You are viewing a plain text version of this content. The canonical link for it is here.

Posted to dev@iceberg.apache.org by Anton Okolnychyi <ao...@apple.com.INVALID> on 2019/05/28 14:42:49 UTC

Future of Iceberg Parquet Reader

Hi,

I see more and more questions around Iceberg Parquet reader. I think it would be useful to have a thread that clarifies all open questions and explains the long-term plan.

1. Am I correct that performance is the main reason to have a custom reader in Iceberg? Are there any other purposes? A common question I get is why not improve parquet-mr instead of writing a new reader? I know that almost every system that cares about performance has its own reader, but why so? 

2.  Iceberg filters out row groups based on stats and dictionary pages on its own whereas the Spark reader simply sets filters and relies on parquet-mr to do the filtering. My assumption there is a problem in parquet-mr. Is it correct? Is it somehow related to record materialization?

3. At some point, Julien Le Dem gave a talk about supporting page skipping in Parquet. His primary example was SELECT a, b FROM t WHERE c = 'smth'. Basically, filtering data in columns based on predicates on other columns. It is a highly anticipated feature on our end. Can somebody clarify if it will be part of parquet-mr or we will have to implement this in Iceberg?

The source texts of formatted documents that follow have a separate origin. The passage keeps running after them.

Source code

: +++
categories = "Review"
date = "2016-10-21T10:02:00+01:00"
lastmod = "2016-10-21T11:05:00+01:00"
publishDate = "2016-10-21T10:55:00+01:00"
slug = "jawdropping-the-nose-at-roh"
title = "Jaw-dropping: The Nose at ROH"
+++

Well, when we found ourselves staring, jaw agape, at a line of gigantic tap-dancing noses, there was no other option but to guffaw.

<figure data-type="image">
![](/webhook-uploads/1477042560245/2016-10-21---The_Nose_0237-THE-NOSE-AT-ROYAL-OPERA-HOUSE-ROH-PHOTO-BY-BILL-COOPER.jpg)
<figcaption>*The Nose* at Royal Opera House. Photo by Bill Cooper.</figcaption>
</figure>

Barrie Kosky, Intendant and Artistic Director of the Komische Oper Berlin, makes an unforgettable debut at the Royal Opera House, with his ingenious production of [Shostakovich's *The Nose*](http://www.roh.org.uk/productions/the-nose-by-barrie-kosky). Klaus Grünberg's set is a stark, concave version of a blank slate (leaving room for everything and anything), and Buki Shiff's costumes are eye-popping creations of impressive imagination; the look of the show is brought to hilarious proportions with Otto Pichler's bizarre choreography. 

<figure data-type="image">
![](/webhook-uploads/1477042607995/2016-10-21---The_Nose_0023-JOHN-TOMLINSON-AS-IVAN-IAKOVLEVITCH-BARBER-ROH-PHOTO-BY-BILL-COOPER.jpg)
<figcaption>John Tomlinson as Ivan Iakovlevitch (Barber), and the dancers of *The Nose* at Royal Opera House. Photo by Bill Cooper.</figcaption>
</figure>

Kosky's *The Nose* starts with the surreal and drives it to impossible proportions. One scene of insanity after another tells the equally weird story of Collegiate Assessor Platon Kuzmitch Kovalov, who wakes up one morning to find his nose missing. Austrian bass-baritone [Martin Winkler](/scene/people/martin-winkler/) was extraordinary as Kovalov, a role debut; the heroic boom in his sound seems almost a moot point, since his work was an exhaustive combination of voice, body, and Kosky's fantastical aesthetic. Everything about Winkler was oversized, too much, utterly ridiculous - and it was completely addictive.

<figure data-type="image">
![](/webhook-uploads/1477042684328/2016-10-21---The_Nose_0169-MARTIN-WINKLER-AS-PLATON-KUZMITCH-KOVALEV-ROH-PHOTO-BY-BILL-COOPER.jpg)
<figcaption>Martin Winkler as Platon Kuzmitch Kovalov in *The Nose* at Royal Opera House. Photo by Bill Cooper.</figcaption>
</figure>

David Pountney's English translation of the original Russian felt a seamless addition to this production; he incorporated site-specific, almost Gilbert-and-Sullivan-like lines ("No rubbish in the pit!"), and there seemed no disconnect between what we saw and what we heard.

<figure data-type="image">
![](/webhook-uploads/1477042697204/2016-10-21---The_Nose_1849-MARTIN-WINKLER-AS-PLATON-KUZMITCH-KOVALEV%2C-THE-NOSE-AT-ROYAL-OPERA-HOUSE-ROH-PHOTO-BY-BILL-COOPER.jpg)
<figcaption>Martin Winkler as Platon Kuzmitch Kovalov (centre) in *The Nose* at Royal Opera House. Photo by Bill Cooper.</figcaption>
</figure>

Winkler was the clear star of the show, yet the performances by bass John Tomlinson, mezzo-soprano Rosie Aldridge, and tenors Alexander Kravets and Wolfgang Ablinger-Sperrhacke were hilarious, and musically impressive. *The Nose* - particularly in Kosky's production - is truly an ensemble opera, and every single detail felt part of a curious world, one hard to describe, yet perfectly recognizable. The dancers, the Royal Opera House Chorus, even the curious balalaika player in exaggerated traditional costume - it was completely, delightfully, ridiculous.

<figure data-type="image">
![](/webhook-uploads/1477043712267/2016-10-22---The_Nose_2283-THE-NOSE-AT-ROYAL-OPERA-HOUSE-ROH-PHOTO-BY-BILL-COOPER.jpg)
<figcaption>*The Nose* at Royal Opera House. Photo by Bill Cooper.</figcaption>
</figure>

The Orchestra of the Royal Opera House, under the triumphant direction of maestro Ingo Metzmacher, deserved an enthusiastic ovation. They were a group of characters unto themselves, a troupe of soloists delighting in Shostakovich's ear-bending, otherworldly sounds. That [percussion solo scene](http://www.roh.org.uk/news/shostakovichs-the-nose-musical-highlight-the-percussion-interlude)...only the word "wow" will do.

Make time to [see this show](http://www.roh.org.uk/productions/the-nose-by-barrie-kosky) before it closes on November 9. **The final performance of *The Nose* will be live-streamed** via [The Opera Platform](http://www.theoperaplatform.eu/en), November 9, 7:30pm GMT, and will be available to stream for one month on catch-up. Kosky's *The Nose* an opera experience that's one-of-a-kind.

4.  What is the long-term vision for the Parquet reader in Iceberg? Are there any plans to submit parts of it to parquet-mr? Will Iceberg reader be mostly independent of parquet-mr?

5. We are considering reading Parquet data into Arrow. Will be it something specific to Iceberg or generally available? I believe it is a quite common use case.

Thanks,
Anton

Re: Future of Iceberg Parquet Reader

Posted by Ryan Blue <rb...@netflix.com.INVALID>.

Am I correct that performance is the main reason to have a custom reader in
Iceberg? Are there any other purposes? A common question I get is why not
improve parquet-mr instead of writing a new reader? I know that almost
every system that cares about performance has its own reader, but why so?

Performance wasn’t the only reason. The record materialization API in
Parquet is complicated and required some hacks to handle Iceberg’s id-based
column resolution, like Dan noted. It is also easier to avoid translating
to Parquet’s expressions. I think this is also going to be a benefit for
the vectorization work, where Parquet Java doesn’t have a clear direction.

Iceberg filters out row groups based on stats and dictionary pages on its
own whereas the Spark reader simply sets filters and relies on parquet-mr
to do the filtering. My assumption there is a problem in parquet-mr. Is it
correct? Is it somehow related to record materialization?

There aren’t known bugs in Spark’s version. But if we want to extend the
expressions that Iceberg supports, it is much easier to have the stats and
dictionary filters in Iceberg. That way we can add contains, startsWith,
and others directly.

I should also note that Iceberg delegates record filtering back to Spark
because Spark will build a codegen filter. When Iceberg supports the page
indexes in Parquet, it will probably make sense to do this in Iceberg or
Parquet instead.

At some point, Julien Le Dem gave a talk about supporting page skipping in
Parquet. His primary example was SELECT a, b FROM t WHERE c = ‘smth’.
Basically, filtering data in columns based on predicates on other columns.
It is a highly anticipated feature on our end. Can somebody clarify if it
will be part of parquet-mr or we will have to implement this in Iceberg?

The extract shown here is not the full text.